> Your objective:
Looking at the listing below, retype exactly the lines starting at the one containing "The measurements are" and ending at the one containing "by projecting the", both included, and nothing else.

> Data listing:
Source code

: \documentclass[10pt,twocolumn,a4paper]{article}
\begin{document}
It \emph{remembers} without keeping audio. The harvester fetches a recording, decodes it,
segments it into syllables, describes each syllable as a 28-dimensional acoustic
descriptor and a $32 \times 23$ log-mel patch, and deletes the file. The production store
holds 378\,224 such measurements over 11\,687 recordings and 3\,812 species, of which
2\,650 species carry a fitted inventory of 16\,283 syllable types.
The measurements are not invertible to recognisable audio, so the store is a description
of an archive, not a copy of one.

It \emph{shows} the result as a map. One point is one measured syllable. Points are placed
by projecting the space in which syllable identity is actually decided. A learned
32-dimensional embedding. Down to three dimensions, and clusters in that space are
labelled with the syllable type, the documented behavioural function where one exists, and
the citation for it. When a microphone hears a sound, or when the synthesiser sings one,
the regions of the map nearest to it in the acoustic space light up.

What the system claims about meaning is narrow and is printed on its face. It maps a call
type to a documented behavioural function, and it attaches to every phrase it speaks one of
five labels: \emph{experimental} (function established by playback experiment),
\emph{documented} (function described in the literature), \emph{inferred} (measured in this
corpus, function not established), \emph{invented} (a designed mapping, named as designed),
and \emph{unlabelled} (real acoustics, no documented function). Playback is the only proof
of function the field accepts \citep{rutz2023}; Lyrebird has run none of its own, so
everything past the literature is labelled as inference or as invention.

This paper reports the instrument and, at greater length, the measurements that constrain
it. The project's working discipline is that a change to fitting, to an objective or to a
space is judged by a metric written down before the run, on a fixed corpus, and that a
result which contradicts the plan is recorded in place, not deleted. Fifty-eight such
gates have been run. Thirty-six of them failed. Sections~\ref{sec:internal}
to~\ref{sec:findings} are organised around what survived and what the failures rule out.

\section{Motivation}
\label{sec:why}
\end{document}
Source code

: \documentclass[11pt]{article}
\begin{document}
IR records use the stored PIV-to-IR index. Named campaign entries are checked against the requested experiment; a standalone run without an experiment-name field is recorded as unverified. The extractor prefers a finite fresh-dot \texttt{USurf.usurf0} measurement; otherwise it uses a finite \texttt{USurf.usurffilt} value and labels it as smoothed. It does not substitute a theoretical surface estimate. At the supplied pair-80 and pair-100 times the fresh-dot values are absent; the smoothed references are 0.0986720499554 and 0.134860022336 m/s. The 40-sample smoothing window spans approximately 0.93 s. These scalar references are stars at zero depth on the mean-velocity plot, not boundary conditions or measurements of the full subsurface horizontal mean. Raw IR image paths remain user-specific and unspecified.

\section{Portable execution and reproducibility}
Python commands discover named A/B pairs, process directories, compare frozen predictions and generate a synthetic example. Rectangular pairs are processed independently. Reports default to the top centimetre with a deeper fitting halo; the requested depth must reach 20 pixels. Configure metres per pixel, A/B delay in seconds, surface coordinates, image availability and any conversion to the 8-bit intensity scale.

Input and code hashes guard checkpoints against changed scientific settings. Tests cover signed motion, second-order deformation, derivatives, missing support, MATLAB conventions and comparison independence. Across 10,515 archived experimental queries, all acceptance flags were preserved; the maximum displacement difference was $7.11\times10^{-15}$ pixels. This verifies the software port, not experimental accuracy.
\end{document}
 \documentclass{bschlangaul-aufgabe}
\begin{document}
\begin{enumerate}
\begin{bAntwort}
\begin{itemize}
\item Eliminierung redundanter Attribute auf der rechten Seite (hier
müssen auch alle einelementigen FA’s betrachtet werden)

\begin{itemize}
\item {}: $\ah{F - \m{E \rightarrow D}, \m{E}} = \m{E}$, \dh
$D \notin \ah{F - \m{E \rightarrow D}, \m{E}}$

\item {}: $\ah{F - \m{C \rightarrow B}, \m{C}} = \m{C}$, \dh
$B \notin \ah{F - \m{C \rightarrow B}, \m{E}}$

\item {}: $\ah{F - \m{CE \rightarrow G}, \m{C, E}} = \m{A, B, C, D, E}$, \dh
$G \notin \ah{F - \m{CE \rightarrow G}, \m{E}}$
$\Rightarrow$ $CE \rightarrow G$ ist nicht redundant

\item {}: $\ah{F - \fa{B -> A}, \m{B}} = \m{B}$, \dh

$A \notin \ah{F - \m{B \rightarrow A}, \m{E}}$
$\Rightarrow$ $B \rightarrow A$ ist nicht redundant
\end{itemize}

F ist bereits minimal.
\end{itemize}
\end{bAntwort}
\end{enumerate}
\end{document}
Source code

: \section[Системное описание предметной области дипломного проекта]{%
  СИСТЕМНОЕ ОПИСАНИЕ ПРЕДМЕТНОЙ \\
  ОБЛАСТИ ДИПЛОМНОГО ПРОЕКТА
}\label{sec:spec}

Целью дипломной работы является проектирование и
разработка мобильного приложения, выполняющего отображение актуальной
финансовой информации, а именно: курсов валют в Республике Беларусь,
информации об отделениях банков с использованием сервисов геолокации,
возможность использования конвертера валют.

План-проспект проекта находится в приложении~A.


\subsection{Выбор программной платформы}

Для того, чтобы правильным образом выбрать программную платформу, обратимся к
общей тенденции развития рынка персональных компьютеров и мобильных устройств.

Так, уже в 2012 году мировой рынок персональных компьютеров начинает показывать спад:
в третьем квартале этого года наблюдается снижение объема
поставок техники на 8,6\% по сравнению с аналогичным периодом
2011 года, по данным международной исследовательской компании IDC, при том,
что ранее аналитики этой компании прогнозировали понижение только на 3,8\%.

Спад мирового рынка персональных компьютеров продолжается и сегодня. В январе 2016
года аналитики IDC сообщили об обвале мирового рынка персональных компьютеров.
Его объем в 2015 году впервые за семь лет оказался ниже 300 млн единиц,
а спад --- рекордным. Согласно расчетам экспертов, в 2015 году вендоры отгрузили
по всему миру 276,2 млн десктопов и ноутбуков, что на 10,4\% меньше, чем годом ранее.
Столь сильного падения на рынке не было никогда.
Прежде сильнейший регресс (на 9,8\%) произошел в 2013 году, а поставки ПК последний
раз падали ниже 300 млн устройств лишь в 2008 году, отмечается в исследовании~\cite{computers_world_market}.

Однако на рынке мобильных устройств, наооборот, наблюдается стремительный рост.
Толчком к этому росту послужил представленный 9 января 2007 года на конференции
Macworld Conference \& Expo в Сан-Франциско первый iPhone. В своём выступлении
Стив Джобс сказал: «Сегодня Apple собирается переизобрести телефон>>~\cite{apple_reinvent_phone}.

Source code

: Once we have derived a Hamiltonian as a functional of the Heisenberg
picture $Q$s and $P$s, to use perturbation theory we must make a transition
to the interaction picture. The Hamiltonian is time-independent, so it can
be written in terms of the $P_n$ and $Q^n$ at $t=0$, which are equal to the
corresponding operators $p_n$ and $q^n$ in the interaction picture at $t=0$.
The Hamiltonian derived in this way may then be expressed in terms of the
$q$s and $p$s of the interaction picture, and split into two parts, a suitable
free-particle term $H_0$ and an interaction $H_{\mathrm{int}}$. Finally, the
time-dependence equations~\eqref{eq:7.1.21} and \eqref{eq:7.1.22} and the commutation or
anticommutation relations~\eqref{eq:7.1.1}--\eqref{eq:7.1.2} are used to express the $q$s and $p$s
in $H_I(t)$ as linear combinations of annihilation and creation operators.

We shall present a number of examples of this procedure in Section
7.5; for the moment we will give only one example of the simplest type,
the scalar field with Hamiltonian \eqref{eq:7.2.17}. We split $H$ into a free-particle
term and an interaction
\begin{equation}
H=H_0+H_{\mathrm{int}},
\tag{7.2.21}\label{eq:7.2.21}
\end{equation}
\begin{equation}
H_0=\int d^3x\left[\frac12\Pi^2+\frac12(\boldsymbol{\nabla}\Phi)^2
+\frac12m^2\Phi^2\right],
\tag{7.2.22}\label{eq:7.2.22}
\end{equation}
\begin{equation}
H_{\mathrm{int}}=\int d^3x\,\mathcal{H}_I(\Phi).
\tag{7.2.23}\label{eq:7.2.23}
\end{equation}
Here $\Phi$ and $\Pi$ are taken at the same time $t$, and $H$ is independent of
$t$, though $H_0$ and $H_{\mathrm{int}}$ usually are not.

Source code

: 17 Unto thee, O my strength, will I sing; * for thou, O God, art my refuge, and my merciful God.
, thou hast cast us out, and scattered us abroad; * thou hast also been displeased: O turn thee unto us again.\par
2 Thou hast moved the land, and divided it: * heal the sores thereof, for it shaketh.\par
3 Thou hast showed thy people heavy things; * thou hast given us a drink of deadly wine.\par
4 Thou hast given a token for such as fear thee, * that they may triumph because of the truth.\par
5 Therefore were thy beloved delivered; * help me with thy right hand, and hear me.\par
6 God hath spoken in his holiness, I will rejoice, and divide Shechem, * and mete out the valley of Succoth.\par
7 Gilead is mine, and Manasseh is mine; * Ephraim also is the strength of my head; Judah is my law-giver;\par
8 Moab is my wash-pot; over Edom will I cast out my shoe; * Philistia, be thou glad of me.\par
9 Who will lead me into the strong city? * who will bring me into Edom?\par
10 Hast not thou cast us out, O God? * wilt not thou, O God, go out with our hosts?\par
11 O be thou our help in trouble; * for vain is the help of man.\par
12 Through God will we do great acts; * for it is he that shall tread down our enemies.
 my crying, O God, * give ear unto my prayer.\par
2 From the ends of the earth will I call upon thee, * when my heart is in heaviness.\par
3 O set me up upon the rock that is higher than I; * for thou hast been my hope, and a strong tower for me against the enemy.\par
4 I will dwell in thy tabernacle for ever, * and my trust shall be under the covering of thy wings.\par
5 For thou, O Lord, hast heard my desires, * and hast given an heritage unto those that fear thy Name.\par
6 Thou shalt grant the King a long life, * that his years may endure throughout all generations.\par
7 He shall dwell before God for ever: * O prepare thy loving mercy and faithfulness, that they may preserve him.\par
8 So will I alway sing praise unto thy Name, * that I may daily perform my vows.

> Output:
The measurements are not invertible to recognisable audio, so the store is a description
of an archive, not a copy of one.

It \emph{shows} the result as a map. One point is one measured syllable. Points are placed
by projecting the space in which syllable identity is actually decided. A learned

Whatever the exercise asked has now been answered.